--- Task to complete ---
Reproduce the data in full, exactly.
Dataset extract: Begin
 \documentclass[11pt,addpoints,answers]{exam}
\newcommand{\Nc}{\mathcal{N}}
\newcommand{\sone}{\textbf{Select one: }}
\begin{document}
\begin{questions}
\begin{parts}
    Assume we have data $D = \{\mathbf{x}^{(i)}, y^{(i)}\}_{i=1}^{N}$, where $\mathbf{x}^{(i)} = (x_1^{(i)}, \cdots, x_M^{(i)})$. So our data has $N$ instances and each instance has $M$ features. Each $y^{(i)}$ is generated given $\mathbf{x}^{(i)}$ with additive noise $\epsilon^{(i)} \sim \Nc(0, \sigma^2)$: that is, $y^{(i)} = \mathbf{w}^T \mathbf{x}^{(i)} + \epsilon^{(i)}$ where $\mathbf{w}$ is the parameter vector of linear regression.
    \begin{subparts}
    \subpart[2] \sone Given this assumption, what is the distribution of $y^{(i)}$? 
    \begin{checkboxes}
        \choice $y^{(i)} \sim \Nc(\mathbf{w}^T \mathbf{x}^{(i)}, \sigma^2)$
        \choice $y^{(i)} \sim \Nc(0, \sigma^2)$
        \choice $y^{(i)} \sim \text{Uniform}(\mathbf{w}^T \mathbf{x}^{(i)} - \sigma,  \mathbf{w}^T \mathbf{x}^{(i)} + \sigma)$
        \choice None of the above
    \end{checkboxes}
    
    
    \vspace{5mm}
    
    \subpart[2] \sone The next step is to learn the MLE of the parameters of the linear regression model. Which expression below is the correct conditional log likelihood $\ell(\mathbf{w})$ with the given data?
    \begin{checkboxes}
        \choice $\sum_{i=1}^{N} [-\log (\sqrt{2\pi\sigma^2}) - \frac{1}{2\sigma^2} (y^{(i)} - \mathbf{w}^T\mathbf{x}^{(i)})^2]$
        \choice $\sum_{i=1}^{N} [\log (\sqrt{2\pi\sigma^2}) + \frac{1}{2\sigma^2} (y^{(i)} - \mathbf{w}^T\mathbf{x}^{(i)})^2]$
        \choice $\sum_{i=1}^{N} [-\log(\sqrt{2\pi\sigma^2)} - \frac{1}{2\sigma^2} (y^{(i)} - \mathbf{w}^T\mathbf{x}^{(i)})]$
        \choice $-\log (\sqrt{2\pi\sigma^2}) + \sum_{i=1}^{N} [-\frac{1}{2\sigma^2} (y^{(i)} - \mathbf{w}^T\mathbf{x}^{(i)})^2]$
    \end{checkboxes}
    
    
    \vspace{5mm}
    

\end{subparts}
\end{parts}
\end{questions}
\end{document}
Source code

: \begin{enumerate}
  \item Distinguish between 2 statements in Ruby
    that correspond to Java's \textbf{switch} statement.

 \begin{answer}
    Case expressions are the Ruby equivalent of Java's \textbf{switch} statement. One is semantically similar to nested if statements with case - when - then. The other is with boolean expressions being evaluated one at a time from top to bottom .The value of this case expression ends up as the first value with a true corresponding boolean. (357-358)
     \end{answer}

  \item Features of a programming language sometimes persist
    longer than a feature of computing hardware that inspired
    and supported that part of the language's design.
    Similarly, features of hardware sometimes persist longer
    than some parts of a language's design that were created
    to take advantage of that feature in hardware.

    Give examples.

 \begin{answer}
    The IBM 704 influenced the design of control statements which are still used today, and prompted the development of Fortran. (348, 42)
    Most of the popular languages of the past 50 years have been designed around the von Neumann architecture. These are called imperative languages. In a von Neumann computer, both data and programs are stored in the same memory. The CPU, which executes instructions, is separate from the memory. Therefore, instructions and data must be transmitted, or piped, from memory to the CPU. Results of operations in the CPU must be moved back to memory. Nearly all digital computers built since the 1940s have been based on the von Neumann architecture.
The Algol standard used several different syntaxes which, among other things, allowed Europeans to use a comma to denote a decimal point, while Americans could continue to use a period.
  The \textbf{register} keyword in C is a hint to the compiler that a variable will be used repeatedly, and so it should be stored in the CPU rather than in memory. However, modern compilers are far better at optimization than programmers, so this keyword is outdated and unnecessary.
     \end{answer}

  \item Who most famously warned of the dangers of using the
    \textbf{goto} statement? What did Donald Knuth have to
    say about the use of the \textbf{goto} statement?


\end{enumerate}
Dataset extract: End
--- The answer ---
 \documentclass[11pt,addpoints,answers]{exam}
\newcommand{\Nc}{\mathcal{N}}
\newcommand{\sone}{\textbf{Select one: }}
\begin{document}
\begin{questions}
\begin{parts}
    Assume we have data $D = \{\mathbf{x}^{(i)}, y^{(i)}\}_{i=1}^{N}$, where $\mathbf{x}^{(i)} = (x_1^{(i)}, \cdots, x_M^{(i)})$. So our data has $N$ instances and each instance has $M$ features. Each $y^{(i)}$ is generated given $\mathbf{x}^{(i)}$ with additive noise $\epsilon^{(i)} \sim \Nc(0, \sigma^2)$: that is, $y^{(i)} = \mathbf{w}^T \mathbf{x}^{(i)} + \epsilon^{(i)}$ where $\mathbf{w}$ is the parameter vector of linear regression.
    \begin{subparts}
    \subpart[2] \sone Given this assumption, what is the distribution of $y^{(i)}$? 
    \begin{checkboxes}
        \choice $y^{(i)} \sim \Nc(\mathbf{w}^T \mathbf{x}^{(i)}, \sigma^2)$
        \choice $y^{(i)} \sim \Nc(0, \sigma^2)$
        \choice $y^{(i)} \sim \text{Uniform}(\mathbf{w}^T \mathbf{x}^{(i)} - \sigma,  \mathbf{w}^T \mathbf{x}^{(i)} + \sigma)$
        \choice None of the above
    \end{checkboxes}
    
    
    \vspace{5mm}
    
    \subpart[2] \sone The next step is to learn the MLE of the parameters of the linear regression model. Which expression below is the correct conditional log likelihood $\ell(\mathbf{w})$ with the given data?
    \begin{checkboxes}
        \choice $\sum_{i=1}^{N} [-\log (\sqrt{2\pi\sigma^2}) - \frac{1}{2\sigma^2} (y^{(i)} - \mathbf{w}^T\mathbf{x}^{(i)})^2]$
        \choice $\sum_{i=1}^{N} [\log (\sqrt{2\pi\sigma^2}) + \frac{1}{2\sigma^2} (y^{(i)} - \mathbf{w}^T\mathbf{x}^{(i)})^2]$
        \choice $\sum_{i=1}^{N} [-\log(\sqrt{2\pi\sigma^2)} - \frac{1}{2\sigma^2} (y^{(i)} - \mathbf{w}^T\mathbf{x}^{(i)})]$
        \choice $-\log (\sqrt{2\pi\sigma^2}) + \sum_{i=1}^{N} [-\frac{1}{2\sigma^2} (y^{(i)} - \mathbf{w}^T\mathbf{x}^{(i)})^2]$
    \end{checkboxes}
    
    
    \vspace{5mm}
    

\end{subparts}
\end{parts}
\end{questions}
\end{document}
Source code

: \begin{enumerate}
  \item Distinguish between 2 statements in Ruby
    that correspond to Java's \textbf{switch} statement.

 \begin{answer}
    Case expressions are the Ruby equivalent of Java's \textbf{switch} statement. One is semantically similar to nested if statements with case - when - then. The other is with boolean expressions being evaluated one at a time from top to bottom .The value of this case expression ends up as the first value with a true corresponding boolean. (357-358)
     \end{answer}

  \item Features of a programming language sometimes persist
    longer than a feature of computing hardware that inspired
    and supported that part of the language's design.
    Similarly, features of hardware sometimes persist longer
    than some parts of a language's design that were created
    to take advantage of that feature in hardware.

    Give examples.

 \begin{answer}
    The IBM 704 influenced the design of control statements which are still used today, and prompted the development of Fortran. (348, 42)
    Most of the popular languages of the past 50 years have been designed around the von Neumann architecture. These are called imperative languages. In a von Neumann computer, both data and programs are stored in the same memory. The CPU, which executes instructions, is separate from the memory. Therefore, instructions and data must be transmitted, or piped, from memory to the CPU. Results of operations in the CPU must be moved back to memory. Nearly all digital computers built since the 1940s have been based on the von Neumann architecture.
The Algol standard used several different syntaxes which, among other things, allowed Europeans to use a comma to denote a decimal point, while Americans could continue to use a period.
  The \textbf{register} keyword in C is a hint to the compiler that a variable will be used repeatedly, and so it should be stored in the CPU rather than in memory. However, modern compilers are far better at optimization than programmers, so this keyword is outdated and unnecessary.
     \end{answer}

  \item Who most famously warned of the dangers of using the
    \textbf{goto} statement? What did Donald Knuth have to
    say about the use of the \textbf{goto} statement?


\end{enumerate}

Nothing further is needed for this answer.